Here is that Harbor Freight super cheap airbrush mist coolant system...







I just use a dial indicator holder to keep it in place. I use water soluble cutting fluid from Napa in it. It comes with a little glass jar for paints but thats no good for mill work so some clear tube was added to the end of a plastic syringe housing which was just the right size for the 1/4" tube. It actually works really well, and the amount of coolant is adjustable via the airbrush.

And here is a few more pictures of my light...





It attaches to the spindle by super fancy velcro so I can take it off easily if I ever want to. I also wired a simple toggle switch.

I think both of these cost me less that $20 in total so I would definitely suggest them to anyone with a mill!


----------



## Ray C (Apr 4, 2014)

Here's the first sentence from a client who just purchased/received a PM932 mill.  He's an experienced woodworker and now getting into metal work...  This says it all...


Hi Ray,Made my first chips tonight!  Nothing broke and I still have all of my fingers so I'll call it a success!  Everything worked great and I am very impressed with this mill.  It is strong, quiet and accurate, very nice!!  I feel very slow and awkward but I am taking my time and I think I'll get the hang of it soon.


.............
Ray


----------



## dave2176 (Apr 4, 2014)

zmotorsports said:


> Matt special orders his with a few upgrades such as P7 bearings for one.
> Mike.



On the ABEC vs ISO scales a P5 is the equivalent of ABEC 5. P6 is ABEC 3, P4 is ABEC 7, ABEC 1 is ISO Normal. There isn't actually a P7 though that isn't really important since the ABEC scale and its ISO counterpart are only about TIR. The difference between ABEC 5 and ABEC 7 is .000040 or 40 millionths. Hardly an issue when the collets many of us use have TIR of .0006". I think the statement from Go Bearings, a bearing engineer resource site states it best here:

"ABEC and ISO standards do not cover: radial play, raceway curvature, surface finish, material, ball complement, number, size or precision level, retainer type, lubrication, torque, cleanliness at assembly, packaging and other factors that may be essential to the desired bearing performance."

The important thing when talking bearings is what Matt states on his website. He sources high precision bearings from reputable sources such as NSK, FAG and Nachi.

FWIW, I own the Grizzly 0755 and it is an excellent machine, power X, Z motor to raise/lower the head. I would also buy the PM932 without hesitation. With the 15% off through today at Enco with free shipping I would even buy that one.

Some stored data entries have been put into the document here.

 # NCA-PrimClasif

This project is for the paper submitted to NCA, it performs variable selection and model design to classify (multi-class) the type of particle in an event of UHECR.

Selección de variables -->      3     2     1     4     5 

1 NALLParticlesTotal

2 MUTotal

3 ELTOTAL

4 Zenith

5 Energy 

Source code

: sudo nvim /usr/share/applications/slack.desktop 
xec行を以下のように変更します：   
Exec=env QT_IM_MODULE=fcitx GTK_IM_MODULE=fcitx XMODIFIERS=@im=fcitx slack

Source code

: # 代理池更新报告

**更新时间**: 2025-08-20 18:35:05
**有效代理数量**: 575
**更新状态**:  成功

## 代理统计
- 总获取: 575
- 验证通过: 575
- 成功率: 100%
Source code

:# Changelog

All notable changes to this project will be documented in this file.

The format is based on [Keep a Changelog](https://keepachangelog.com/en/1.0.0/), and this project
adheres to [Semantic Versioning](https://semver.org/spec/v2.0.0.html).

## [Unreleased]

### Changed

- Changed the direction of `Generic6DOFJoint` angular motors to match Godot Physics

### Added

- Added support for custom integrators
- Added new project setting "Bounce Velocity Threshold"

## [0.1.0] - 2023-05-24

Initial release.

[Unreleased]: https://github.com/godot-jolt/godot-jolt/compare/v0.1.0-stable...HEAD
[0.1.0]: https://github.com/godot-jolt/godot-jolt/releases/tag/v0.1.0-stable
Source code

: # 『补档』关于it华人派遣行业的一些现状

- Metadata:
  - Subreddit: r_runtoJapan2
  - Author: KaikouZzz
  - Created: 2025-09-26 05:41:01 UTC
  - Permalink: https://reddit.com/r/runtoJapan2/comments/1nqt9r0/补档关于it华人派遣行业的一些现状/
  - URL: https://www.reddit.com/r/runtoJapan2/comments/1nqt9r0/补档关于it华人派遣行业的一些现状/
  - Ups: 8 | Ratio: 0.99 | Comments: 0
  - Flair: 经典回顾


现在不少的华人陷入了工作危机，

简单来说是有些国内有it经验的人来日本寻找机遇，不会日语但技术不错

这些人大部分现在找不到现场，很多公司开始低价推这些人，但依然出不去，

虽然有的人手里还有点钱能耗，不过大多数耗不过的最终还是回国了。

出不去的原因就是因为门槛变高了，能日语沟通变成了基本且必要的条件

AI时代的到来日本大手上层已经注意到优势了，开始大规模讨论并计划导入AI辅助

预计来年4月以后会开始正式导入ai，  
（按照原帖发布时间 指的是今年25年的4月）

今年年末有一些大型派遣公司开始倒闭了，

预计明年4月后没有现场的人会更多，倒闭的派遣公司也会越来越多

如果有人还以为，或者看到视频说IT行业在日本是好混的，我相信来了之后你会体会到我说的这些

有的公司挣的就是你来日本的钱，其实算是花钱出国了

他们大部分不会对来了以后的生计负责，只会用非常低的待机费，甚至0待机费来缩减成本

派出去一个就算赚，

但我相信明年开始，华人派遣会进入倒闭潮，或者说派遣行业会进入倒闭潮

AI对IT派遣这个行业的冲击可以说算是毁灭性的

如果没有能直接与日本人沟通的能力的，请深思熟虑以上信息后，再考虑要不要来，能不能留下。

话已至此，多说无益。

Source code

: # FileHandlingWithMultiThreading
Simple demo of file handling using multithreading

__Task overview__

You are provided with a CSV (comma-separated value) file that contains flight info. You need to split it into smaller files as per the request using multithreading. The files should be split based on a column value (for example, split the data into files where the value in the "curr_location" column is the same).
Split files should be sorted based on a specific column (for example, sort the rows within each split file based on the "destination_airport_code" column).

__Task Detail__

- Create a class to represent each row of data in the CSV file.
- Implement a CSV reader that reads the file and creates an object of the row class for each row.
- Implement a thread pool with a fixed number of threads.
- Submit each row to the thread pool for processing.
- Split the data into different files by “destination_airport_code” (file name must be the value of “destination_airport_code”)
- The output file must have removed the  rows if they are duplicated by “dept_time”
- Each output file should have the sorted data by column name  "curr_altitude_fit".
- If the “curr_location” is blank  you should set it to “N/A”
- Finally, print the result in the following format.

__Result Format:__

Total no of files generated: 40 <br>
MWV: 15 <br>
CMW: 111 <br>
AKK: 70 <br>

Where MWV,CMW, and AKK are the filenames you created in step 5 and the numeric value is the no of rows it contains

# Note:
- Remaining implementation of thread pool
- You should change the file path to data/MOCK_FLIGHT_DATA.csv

Congratulations on your mill 1962guy. You'll love it!
Dave


----------



## Morgan RedHawk (Apr 4, 2014)

James,
That airbrush mister is a great idea.  I am going to make one, too!  Thank you for posting the pics and info!  :thumbzup:

Morgan


----------



## Plas62 (Apr 4, 2014)

Nice setup, I'm going to have to order one of those ring lights for my PM932.


----------